Victory Beach is a fabulous Pacific beach that ends with a flourish - a short curved sand spit and dunes at its southern end. This is home to the rare Hookers (New Zealand) Sea Lion/pakake and we watched them from afar through our telescope from the bach.
We had planned to go up Papanui Inlet by boat but the gale from the night before had blown Kyle's boat off its mooring. Later we walked to the beach from the car park at the end of Dick Road (not to be confused with Knobs Flat on the Milford Road).
We had gotten delayed in the morning after our neighbours had invited us to join them for a cup of coffee and a bun. We sat on their tiny waterside-lawn in the strong sun and talked about this and that. There was a couple, his brother and just as we left the sister arrived. It seemed the bach had been owned by their parents and now was held by them jointly.
I got the impression that the invite had something to do with the mix-up over their blessed parking space the evening before. The conversation felt like an assertion that our hosts were fully paid-up international New Zealanders with a daughter working in London.
They themselves were living up in Christchurch and were pretty gloomy about the chances of the city ever getting rebuilt after the devastating 2011 earthquake and its aftershocks.
The one bright side seemed to be a friend who had wanted to invest some money in a little, quiet enterprise - something that seems quite common in New Zealand. He bought a traffic cone business and since the earthquake and all the disruption caused by it traffic cones are in short supply and he - much to his surprise - is coining it.
I was struck by the entrepreneurial (or rentier) spirit in New Zealand. We met people who had set up their own businesses - a very successful Auckland estate agents, a woman working as a food safety compliance officer in the seafood industry and blokes running a wild venison business (Red Tussock Venison) and a big shearing run in New Zealand and Western Australia.
Anyway, as we left a fur seal came cartwheeling down the inlet with the incoming tide. It looked like it was having a lovely time, buoyed by the current in the sparkling clear water.
It was one of those dazzling days when you just see things.
Driving round Papanui Inlet, which was rapidly filling with the incoming tide we passed a pair of Pied Stilts feeding in shallow water at the head of the inlet. Then we passed a flock of domesticated geese cooling their feet.
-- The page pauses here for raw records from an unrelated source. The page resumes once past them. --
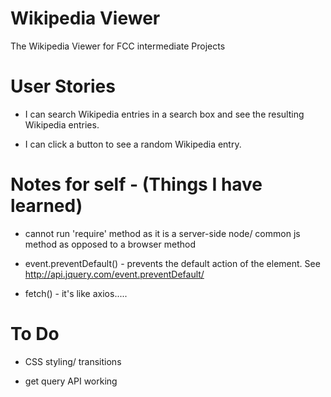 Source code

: # **Wikipedia Viewer**

The Wikipedia Viewer for FCC intermediate Projects

User Stories
============
- I can search Wikipedia entries in a search box and see the resulting Wikipedia entries.

- I can click a button to see a random Wikipedia entry.


Notes for self - (Things I have learned)
=====================

- cannot run 'require' method as it is a server-side node/ common js method as opposed to a browser method

- event.preventDefault() - prevents the default action of the element.  See http://api.jquery.com/event.preventDefault/

- fetch() - it's like axios.....

To Do
======

- CSS styling/ transitions

- get query API working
Paradise Shellducks made concerned quackings that rose to a crescendo before they took off.
And a pair of Spur-Winged Plovers were feeding in the New Zealand samphire (salicornia australis) growing from a mud flat - which was already turning into burnished reds, oranges and dusty purples with the season.
Spur-winged plovers (Vanellus miles) (Australia - 'Masked lapwing') are one of only two breeds of native bird (the other being the southern black-backed gull) in New Zealand that are so numerous as to be afforded no legal protection.
Since the 1930s they have rapidly colonised New Zealand after arriving from Australia and are the source of complaint from brassica-growers and airports where they account for 37 per cent of bird strike incidents.
Their call is a grating staccato rattle not dissimilar to a European Coot.
Although a ground nesting bird and vulnerable to the mammals that have done such damage to indigenous New Zealand birds they have faired very well. They are aggressive defenders of their territory and their evolution alongside mammals in Australia has clearly given them an advantage in New Zealand.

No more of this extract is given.